Saturday, 8 August 2020

Scaling Debuginfo For Zero-Cost Abstractions

In yesterday's post I raised the issue that Rust and C++ promise zero-cost abstractions, but with the standard build configurations people use today, you have to choose between "zero-cost abstractions" and "fast and debuggable builds". Reflecting on this a bit more, I realized that the DWARF debuginfo format used with ELF binaries inherently conflicts with the goal of having both zero-cost abstractions and fast debuggable builds, because of the way it handles inline functions (and possibly for other reasons).

Suppose we have a non-inline function F calling non-inline function G, at K sites, each time via a stack of N inline trivial wrapper functions I1 ... IN. Zero-cost abstraction means this compiles to the same code as F calling G directly K times. However, correct DWARF debuginfo for F must contain KxN explicit DW_TAG_inlined_subroutines, one for each instance of an inlined function :-(. Tracking and then emitting all this debuginfo will necessarily slow down the build, and make it slower as you add more layers of abstraction. Maybe this isn't (yet) a problem in practice compared to the cost of optimizations, but it is a fundamental limitation. Fixing it would probably require changing the debuginfo format so that, at least for the "minimal optimizations for fast debuggable builds" mode, the debuginfo for an inline function can be emitted just once and then parameterized for each call site where it is inlined. I don't have a clear idea of how that would work! This probably means the format and emission of debuginfo needs to be carefully codesigned with the optimizer to achieve fast debuggable builds with zero-cost abstractions.


  1. Seems you want no-inline flags!? And, linker can merge duplicated functions, so as their debug info.

  2. No, we need inlining because without inlining "zero-cost abstractions" aren't zero-cost.

    Unfortunately linkers don't modify debuginfo at all during linking, so merging identical functions doesn't merge their debuginfo. Anyway that won't help since in my example there are no duplicate functions to merge.

  3. Great couple of posts... thanks.

    My first reaction is to wonder how much this matters. The few bytes that an inlined_subroutine_instance *has* to take up, even if multiplied up by K call sites, might not add up to very much. I'm not sure. This whole thing is bounde by the structural source-level complexity that arises in "real programs"... people don't build infinitely deep towers, even though they ought to be able to. And of course DWARF-level stuff like the factoring out of "abstract origins" is intended to help with this. Maybe a better encoding at the DWARF level is a "good enough"?

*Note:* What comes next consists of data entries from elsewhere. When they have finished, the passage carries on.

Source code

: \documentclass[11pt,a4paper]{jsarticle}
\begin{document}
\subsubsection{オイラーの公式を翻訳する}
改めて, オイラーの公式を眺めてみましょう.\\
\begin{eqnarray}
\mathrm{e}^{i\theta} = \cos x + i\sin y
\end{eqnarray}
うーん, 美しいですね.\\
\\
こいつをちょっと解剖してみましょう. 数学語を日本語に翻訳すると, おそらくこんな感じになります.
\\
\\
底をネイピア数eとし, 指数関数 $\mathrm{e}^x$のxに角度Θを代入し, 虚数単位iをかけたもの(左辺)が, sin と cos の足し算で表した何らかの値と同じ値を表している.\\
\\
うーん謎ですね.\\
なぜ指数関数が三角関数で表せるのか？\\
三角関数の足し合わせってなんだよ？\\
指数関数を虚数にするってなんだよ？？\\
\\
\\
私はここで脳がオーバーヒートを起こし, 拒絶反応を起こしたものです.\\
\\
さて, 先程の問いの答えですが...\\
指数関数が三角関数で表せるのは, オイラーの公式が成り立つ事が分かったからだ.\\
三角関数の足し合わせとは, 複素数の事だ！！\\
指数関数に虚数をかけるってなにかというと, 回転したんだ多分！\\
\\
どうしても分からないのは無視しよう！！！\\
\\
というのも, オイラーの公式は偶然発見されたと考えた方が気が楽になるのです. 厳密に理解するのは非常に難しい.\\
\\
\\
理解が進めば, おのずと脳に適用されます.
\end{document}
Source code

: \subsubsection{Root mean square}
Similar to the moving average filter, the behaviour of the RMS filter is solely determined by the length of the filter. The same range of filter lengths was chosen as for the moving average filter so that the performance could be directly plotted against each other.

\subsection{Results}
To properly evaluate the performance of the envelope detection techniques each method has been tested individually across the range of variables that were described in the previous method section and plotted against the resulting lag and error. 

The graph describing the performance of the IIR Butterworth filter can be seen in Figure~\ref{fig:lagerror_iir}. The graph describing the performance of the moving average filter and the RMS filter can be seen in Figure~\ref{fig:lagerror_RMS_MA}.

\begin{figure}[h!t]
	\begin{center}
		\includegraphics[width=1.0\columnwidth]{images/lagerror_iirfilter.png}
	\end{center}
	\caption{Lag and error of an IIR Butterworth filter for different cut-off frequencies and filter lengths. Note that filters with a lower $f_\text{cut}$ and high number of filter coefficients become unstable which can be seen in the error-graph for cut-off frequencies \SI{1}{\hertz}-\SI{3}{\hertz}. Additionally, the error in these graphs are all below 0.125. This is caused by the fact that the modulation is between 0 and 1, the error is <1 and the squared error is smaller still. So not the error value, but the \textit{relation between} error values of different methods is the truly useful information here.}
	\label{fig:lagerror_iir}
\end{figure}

    This reminds me of a related problem: when you build these big abstraction towers, at least when they involve functions, the debugging experience becomes miserable because "step into" becomes too crude -- I might want to step into some part of an expression, like a "real" function call of interest, but not into the bowels of the smart pointer manipulations (or whatever) involved in that expression. I've suspected the answer is to create a notion of "layers"... I could "step over" some layers but "into" others. But maybe it would also let the compiler "cut" the debuggability at some layer, so that stepping below that level it is not possible and debug info can be discarded earlier? Not comfortable for me to advocate this, since normally I advocate full source-level recovery. I guess it comes back to how much of the DWARF storage and compile-time costs are really essential.

    1. Good questions. I don't have real answers but I do think the size of debuginfo relative to the the size of optimized binaries indicates we have a real problem.

      The step-over/step-into abstraction problem is not a big issue in my mind because I think step-over/step-into are fundamentally misfeatures. With omniscient debugging we can offer alternative features that are just better, e.g.